Count every line below that holds "google". The answer is the number alone.

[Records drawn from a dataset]
******************************

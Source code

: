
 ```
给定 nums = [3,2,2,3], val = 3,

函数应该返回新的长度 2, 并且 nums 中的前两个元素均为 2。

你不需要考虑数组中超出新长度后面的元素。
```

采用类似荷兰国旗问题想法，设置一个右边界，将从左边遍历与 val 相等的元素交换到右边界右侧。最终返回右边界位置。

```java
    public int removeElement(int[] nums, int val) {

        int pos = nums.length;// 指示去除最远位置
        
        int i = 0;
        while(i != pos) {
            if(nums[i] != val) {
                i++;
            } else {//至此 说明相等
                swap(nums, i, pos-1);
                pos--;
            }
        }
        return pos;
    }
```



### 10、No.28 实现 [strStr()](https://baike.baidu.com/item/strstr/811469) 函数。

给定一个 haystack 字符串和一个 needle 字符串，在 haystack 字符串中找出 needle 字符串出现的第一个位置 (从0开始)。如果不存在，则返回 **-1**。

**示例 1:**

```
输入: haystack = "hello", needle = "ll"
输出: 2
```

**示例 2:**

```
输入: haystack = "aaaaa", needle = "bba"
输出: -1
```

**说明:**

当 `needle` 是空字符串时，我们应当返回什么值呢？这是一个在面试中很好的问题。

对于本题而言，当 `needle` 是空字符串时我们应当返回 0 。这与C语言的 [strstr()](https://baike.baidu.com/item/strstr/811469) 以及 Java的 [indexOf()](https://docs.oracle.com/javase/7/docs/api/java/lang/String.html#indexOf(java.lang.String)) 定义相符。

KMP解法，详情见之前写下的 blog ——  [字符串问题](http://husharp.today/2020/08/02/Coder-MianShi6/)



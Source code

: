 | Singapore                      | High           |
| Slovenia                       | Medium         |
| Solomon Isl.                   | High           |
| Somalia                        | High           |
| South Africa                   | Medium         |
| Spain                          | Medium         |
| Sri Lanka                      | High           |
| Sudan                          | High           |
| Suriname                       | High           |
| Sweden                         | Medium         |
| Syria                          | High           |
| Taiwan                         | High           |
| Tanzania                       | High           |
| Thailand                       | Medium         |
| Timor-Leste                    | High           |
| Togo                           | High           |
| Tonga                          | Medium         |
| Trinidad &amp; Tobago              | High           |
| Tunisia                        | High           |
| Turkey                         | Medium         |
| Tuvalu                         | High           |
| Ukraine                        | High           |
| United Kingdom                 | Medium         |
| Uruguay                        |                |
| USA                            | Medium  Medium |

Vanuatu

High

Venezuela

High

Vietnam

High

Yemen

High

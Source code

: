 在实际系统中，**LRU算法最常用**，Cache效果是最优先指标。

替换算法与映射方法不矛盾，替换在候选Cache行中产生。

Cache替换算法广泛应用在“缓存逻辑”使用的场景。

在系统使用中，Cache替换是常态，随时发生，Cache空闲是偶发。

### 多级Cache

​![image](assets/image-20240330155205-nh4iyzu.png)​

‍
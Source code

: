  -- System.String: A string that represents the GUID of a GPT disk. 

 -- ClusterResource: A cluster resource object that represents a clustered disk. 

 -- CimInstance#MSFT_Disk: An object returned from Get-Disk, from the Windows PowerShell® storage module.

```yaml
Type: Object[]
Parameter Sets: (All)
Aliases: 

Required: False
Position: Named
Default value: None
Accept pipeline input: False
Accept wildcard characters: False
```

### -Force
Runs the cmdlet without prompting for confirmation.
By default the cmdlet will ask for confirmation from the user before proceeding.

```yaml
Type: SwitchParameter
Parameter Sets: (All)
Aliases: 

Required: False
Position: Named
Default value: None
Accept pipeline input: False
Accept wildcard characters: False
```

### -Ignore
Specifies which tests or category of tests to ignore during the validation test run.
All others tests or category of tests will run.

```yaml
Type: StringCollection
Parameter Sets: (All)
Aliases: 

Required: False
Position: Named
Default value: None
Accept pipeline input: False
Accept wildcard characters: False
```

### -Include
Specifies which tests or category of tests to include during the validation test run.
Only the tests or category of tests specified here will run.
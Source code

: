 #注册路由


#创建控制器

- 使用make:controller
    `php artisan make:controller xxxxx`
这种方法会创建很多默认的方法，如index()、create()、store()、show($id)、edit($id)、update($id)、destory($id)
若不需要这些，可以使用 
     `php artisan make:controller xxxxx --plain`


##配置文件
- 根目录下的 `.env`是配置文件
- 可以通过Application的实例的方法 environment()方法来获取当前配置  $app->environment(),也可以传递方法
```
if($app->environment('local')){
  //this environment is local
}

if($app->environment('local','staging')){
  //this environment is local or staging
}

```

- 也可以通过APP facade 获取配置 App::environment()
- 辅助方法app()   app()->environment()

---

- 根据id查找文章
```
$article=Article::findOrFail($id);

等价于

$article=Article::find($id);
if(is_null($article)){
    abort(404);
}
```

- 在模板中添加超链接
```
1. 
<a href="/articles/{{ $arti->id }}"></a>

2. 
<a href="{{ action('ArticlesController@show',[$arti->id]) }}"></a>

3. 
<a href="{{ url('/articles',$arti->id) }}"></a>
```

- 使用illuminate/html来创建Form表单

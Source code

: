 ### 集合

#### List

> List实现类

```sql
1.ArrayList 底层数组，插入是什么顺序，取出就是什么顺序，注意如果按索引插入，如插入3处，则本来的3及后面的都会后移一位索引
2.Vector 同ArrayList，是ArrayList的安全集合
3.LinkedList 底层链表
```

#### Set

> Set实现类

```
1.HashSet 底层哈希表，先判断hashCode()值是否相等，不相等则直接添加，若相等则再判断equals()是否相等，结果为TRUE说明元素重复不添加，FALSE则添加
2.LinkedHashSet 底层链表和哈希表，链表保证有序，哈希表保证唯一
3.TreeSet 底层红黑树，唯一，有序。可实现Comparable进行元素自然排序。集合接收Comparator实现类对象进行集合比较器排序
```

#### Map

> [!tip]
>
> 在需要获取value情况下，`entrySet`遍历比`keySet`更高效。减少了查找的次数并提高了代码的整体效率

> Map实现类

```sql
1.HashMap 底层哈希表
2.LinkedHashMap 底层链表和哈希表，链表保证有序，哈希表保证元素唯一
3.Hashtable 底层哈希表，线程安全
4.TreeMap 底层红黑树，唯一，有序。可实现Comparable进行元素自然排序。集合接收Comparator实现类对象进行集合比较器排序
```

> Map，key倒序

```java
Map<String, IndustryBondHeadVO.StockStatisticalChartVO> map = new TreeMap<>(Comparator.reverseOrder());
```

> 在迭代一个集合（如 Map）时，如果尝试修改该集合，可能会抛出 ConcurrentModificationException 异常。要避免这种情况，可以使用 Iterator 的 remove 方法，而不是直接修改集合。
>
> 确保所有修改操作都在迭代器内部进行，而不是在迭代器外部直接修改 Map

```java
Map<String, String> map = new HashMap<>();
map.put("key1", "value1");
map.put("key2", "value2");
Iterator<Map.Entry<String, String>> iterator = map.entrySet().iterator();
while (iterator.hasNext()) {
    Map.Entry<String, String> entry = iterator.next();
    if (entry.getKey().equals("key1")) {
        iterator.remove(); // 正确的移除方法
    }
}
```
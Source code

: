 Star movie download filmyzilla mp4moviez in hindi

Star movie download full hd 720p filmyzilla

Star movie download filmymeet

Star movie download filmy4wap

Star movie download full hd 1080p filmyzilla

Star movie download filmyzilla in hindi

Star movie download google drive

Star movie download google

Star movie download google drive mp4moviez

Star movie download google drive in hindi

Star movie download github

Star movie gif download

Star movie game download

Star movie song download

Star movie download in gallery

******************************

YOUR RESPONSE: 4